WHAT THE TASK ASKS. Using the listing that follows, return every line with the word "which".

-- INFORMATION follows --

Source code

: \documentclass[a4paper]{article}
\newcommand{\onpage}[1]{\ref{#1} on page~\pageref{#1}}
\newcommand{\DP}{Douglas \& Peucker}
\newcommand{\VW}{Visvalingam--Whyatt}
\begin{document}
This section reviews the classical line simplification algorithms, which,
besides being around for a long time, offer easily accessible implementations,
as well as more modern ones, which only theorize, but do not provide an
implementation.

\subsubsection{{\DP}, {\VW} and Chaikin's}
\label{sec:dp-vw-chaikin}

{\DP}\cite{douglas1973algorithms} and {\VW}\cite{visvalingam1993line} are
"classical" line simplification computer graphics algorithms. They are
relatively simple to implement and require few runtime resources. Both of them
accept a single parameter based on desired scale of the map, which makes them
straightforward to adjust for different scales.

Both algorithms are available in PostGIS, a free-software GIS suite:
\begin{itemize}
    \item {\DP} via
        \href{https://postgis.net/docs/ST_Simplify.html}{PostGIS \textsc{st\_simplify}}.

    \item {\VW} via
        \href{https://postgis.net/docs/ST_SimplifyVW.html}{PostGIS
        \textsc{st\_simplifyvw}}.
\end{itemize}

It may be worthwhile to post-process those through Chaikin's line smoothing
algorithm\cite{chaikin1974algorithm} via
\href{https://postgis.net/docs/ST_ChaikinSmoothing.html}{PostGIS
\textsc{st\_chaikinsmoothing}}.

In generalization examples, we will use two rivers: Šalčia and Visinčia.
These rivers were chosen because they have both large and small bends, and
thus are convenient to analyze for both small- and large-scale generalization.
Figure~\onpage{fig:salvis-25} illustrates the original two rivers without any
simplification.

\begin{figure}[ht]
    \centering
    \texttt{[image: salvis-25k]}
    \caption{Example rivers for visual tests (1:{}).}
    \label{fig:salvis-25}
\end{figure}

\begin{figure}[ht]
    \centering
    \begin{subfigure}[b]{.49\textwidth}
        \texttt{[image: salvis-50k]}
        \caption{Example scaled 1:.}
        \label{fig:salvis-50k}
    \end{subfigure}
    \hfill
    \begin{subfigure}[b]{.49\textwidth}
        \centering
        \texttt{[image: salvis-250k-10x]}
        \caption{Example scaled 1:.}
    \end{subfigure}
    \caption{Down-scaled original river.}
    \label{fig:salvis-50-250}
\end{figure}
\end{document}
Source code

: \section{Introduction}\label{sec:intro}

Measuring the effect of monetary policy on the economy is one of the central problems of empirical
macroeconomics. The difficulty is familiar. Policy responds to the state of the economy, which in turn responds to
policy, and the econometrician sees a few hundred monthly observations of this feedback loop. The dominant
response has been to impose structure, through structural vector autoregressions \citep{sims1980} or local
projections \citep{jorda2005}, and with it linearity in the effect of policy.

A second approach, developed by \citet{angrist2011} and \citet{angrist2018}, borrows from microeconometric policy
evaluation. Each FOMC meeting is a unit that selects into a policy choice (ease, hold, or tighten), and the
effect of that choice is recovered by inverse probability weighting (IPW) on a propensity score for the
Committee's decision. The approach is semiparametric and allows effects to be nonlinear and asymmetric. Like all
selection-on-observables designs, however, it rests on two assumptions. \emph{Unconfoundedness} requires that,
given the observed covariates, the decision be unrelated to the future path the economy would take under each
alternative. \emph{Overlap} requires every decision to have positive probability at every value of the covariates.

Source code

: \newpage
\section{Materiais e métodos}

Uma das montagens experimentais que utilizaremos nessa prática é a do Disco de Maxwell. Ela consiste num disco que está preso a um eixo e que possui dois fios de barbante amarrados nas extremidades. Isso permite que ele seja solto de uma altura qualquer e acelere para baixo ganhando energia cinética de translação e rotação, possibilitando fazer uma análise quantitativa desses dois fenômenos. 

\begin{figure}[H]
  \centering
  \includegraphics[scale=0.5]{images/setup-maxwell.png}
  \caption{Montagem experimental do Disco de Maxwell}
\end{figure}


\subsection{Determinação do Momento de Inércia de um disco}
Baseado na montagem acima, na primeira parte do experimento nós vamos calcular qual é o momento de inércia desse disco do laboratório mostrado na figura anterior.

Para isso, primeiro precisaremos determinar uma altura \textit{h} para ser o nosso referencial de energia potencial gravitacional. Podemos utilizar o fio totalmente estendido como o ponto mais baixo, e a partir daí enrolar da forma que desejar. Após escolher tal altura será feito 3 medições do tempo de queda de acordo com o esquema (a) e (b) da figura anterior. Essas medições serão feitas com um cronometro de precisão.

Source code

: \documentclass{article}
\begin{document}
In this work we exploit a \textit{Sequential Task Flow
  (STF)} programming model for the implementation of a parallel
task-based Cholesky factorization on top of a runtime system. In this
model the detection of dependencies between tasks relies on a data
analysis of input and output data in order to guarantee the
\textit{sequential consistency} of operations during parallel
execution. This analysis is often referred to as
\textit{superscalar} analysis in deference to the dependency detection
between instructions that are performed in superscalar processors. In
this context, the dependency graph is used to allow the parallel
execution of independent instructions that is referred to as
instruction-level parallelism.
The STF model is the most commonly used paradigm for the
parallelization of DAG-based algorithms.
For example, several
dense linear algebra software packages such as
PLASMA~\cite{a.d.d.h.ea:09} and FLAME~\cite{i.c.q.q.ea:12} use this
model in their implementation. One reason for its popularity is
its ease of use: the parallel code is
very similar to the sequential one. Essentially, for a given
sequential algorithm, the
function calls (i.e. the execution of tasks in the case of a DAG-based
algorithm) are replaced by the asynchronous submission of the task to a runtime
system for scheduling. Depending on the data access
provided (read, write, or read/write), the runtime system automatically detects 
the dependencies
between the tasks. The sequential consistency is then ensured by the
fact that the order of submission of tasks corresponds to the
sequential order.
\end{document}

-- INFORMATION concluded --

OUTPUT.
This section reviews the classical line simplification algorithms, which,
as well as more modern ones, which only theorize, but do not provide an
accept a single parameter based on desired scale of the map, which makes them
macroeconomics. The difficulty is familiar. Policy responds to the state of the economy, which in turn responds to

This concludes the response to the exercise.